OpenClaw QA Scenario Pack

Single source of truth for repo-backed QA suite bootstrap data. qa-lab should treat this directory as a generic markdown scenario pack:

index.md defines pack-level bootstrap data
each nested *.md scenario defines one evidence scenario via qa-scenario
flow scenarios add qa-flow; native test scenarios use execution.path
scenario markdown may also define taxonomy coverage IDs, category metadata, required plugins, lane filters, runtime parity tiers, and gateway config patching
kickoff mission
QA operator identity
scenario files under one-level theme directories

Coverage tracking:

add taxonomy coverage IDs to coverage.primary in each scenario's qa-scenario block
add coverage.secondary only when a scenario intentionally protects another behavior
keep IDs behavior-shaped, broad enough to reuse, lowercase, and dotted or dashed
use the exact values listed under feature coverageIds in taxonomy.yaml
prefer reusing an existing coverage ID over minting a scenario-shaped ID
avoid copying the scenario title into coverage IDs
use pnpm openclaw qa coverage to render the current inventory
use execution.kind: vitest or execution.kind: playwright plus execution.path for native test files that provide evidence without a qa-flow block
use runtimeParityTier for runtime-pair gate membership: standard, optional, live-only, or soak
treat the old coverage: ["id"] / coverage: - id list shape as invalid
keep source-path tracking in the report, not in the scenario schema

Runtime parity tiers:

standard: required Codex-vs-OpenClaw mock gate coverage for first-hour depth and default runtime-tool fixtures.

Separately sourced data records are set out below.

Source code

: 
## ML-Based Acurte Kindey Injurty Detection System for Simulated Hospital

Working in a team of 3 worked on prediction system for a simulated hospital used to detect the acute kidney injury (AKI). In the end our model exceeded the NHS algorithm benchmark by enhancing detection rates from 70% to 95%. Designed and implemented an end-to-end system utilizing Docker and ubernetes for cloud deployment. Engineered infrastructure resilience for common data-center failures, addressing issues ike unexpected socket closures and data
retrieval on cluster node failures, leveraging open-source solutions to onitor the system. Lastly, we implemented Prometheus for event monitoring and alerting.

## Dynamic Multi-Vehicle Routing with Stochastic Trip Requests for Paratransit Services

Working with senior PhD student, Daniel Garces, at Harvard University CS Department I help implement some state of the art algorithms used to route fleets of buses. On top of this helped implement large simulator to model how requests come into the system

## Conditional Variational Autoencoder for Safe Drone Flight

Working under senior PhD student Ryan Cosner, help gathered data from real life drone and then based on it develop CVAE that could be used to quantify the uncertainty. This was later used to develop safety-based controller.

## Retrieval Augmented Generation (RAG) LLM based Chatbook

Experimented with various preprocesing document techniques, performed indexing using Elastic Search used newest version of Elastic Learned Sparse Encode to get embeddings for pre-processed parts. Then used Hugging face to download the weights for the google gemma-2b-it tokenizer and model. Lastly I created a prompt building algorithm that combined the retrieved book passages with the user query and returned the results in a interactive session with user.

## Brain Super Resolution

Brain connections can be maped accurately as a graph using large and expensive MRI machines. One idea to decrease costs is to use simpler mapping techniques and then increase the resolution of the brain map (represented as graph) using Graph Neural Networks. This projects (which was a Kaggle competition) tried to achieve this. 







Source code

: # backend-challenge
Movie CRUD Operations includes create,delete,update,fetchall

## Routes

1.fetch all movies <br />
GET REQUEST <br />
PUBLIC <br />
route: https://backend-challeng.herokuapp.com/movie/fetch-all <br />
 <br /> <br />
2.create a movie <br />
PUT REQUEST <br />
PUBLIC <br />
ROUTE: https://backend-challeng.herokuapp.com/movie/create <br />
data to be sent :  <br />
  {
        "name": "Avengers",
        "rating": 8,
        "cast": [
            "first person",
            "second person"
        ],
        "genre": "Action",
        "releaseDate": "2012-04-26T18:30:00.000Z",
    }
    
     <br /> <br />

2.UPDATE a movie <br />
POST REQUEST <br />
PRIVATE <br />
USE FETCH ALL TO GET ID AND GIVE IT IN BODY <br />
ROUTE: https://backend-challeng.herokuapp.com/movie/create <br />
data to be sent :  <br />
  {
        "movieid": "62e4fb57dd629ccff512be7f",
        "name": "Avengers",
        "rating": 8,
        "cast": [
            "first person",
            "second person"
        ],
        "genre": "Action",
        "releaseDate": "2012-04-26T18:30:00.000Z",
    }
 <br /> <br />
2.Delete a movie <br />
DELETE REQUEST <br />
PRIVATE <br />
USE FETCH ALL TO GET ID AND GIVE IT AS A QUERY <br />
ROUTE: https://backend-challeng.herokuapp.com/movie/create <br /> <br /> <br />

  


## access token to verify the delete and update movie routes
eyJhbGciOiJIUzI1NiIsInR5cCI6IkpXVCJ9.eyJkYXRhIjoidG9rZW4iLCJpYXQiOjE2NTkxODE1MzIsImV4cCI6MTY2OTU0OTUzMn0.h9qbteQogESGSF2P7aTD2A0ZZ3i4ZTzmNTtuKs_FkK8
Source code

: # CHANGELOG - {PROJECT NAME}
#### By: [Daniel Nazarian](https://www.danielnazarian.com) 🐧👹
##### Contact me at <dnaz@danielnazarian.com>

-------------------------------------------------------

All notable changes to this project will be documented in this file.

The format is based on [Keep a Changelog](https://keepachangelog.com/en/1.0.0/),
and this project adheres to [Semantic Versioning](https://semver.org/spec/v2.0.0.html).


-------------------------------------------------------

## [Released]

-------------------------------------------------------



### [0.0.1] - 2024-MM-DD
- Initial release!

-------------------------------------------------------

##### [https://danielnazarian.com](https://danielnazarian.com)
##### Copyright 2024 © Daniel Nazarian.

OpenClaw dynamic integration tools in this tier are hard-gated by openclaw qa coverage --tools --summary; Codex-native workspace rows remain separately tracked until native/live behavior is the asserted surface. Rows that explicitly target searchable/deferred OpenClaw dynamic loading stay report-only unless a fixture promotes them to required. Selected with openclaw qa suite --runtime-pair openclaw,codex --runtime-parity-tier standard
optional: profile-, plugin-, or external-service-dependent runtime-tool fixtures that stay out of the default release gate
live-only: scenarios that need real provider/runtime behavior rather than mock-openai fixtures
soak: long-running scheduled or Testbox lanes such as the 100-turn parity soak

Theme directories:

agents/ - agent behavior, instructions, subagent flows, and persisted child-link regressions
channels/ - DM, shared channel, thread, and message-action behavior
character/ - persona and style eval scenarios
config/ - config patch, apply, and restart behavior
media/ - image understanding and generation
memory/ - recall, ranking, active memory, and thread isolation
models/ - provider capabilities and model switching
personal/ - local personal assistant workflow checks for reminders, replies, memory, redaction, and safe tool followthrough
plugins/ - plugin, skill, and MCP tool integration
runtime/ - turn recovery, compaction, approval, and inventory behavior
scheduling/ - cron and recurring work
ui/ - Control UI plus qa-channel flows
workspace/ - repo-reading and workspace artifact tasks

yaml

version: 1
agent:
  identityMarkdown: |-
    # Dev C-3PO

    You are the OpenClaw QA operator agent.

    Persona:
    - protocol-minded
    - precise
    - a little flustered
    - conscientious
    - eager to report what worked, failed, or remains blocked

    Style:
    - read source and docs first
    - test systematically
    - record what happened
    - end with a concise protocol report
kickoffTask: |-
  QA mission:
  Understand this OpenClaw repo from source + docs before acting.
  The repo is available in your workspace at `./repo/`.
  Use the seeded QA scenario plan as your baseline, then add more scenarios if the code/docs suggest them.
  Run the scenarios through the real qa-channel surfaces where possible.
  Track what worked, what failed, what was blocked, and what you observed.
  End with a concise report grouped into worked / failed / blocked / follow-up.

  Important expectations:

  - Check both DM and channel behavior.
  - Include a Lobster Invaders build task.
  - Include a cron reminder about one minute in the future.
  - Read docs and source before proposing extra QA scenarios.
  - Keep your tone in the configured dev C-3PO personality.